On Sunday I had my first solo author talk. I spoke on the business of writing at Red Path Gallery & Tasting Room in Seward, NE. My previous speaking engagements had been limited to sitting on panels at a few science fiction conventions, where I had a least one other author to share the spotlight with.
And I won’t lie; I was totally nervous. I knew it was a smaller venue and would be mostly full of people who knew me, but in some ways speaking mostly to friends and family, can be even more unnerving.
But I did it. Somehow I managed to talk for a little over an hour, and then still field questions. I’m sure the wine helped, but in reality, it was the fact that I came into this talk prepared.
Since I’d never given a long speech before, I wasn’t completely sure how to approach it. I made an outline of the talk and then practiced in the car by myself. It helped, but I still wasn’t so sure I wouldn’t screw up, forget what I was supposed to say next, and then flee the room in humiliation.
Fortunately, my wife had an idea. She took to the kids to the park so that I’d have the house to myself and then said I should record myself practicing the talk. And that’s exactly what I did. Sort of. I spent that 60+ minutes practicing different versions of my first five minutes. I’d record, then watch and see how it looked.
By the time I got a little more comfortable and could talk to the camera for a good eight minutes, they were home. I had a clip that seemed to be pretty good–at least good enough to show another human–so we watched and critiqued it.
And boy am I happy I did. It really helped me get through the most difficult part of the talk, which is the first few minutes before you loosen up.
That was the only part I really needed to practice in front of the camera. I practiced the rest of the speech in the car and was able to use the outline I brought as well.
For my first time, I was generally happy (and relieved) to feel like everything went okay, and I would love to do more talks like this.
My speech was the fourth of a year-long monthly event with the Nebraska Writers Guild. Every month, a new writer comes in to read, talk, or act. It’s such a great opportunity and I’m grateful that we’ve got both a strong writer group in Nebraska and places like Red Path ready to collaborate and help us get our names out there.

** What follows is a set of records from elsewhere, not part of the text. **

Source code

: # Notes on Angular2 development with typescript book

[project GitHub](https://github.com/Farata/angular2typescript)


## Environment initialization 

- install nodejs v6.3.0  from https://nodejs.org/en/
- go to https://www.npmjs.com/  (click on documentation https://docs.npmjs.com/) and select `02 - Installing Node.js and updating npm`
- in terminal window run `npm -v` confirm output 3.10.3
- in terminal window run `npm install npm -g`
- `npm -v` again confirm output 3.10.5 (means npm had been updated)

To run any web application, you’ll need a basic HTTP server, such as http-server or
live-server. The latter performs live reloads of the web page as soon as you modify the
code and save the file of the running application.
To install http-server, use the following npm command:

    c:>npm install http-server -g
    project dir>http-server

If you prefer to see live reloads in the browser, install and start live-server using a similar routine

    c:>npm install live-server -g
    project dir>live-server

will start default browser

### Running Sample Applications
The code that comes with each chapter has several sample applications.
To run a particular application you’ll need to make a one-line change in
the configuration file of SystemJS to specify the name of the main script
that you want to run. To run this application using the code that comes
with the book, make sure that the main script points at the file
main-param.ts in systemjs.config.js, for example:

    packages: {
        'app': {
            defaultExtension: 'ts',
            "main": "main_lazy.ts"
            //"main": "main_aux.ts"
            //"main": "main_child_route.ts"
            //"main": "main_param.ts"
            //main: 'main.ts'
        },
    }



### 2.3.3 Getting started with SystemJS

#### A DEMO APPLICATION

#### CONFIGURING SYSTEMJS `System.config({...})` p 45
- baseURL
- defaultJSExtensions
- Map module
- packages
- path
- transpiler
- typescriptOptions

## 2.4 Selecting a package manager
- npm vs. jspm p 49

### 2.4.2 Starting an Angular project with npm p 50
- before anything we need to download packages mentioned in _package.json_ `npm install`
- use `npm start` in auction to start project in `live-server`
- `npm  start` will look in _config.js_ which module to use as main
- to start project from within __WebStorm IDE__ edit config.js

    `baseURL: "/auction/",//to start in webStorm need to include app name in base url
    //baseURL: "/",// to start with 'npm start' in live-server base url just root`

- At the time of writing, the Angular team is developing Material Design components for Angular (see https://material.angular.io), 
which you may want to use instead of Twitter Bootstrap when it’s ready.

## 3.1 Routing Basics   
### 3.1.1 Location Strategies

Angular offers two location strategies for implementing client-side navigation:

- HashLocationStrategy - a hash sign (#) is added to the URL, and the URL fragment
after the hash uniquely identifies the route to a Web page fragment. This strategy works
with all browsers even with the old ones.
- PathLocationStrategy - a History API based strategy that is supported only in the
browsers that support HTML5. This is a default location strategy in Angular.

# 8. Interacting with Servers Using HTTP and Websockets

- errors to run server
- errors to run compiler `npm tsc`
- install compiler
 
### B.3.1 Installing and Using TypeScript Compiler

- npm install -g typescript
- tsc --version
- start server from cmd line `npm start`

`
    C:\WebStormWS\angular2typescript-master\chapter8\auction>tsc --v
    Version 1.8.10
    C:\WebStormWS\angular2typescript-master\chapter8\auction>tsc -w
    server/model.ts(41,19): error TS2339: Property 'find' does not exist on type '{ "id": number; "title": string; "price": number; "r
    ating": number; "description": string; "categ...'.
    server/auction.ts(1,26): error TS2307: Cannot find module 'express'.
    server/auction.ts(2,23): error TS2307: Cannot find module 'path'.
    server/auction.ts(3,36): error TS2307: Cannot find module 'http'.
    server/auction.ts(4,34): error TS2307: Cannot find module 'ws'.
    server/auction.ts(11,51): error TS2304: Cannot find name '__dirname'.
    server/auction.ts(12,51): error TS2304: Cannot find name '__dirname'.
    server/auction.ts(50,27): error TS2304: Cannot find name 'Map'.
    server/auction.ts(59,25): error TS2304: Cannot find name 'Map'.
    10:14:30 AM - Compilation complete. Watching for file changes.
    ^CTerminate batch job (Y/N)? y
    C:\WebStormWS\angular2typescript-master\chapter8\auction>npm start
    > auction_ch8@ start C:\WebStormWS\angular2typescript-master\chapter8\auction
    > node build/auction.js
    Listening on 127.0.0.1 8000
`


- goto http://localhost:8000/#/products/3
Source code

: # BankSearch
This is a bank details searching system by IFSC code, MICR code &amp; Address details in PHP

If you’re a new writer, I can’t stress how important it is to seek out groups like the NWG or the RMFW and see what kind of opportunities they maybe bring you. And also, whether you are in an organization like that or not, I’d like to encourage you to do what you can to find local speaking or reading opportunities.
If you’re in a city, you’re likely surrounded by coffee shops, libraries, art galleries, and schools. Start making phone calls and see who would be willing to bring you in to read, talk, sign books, or whatever. Just like submitting short stories or querying agents, the worst thing that will happen is that they will say no.
So to close, I just wanted to thing Red Path for hosting me, the NWG (and Gina especially) for helping arrange it, and any of you who happened to stop by.
I hope I was able to get you excited about writing and chasing your writing dreams just like I’m chasing mine.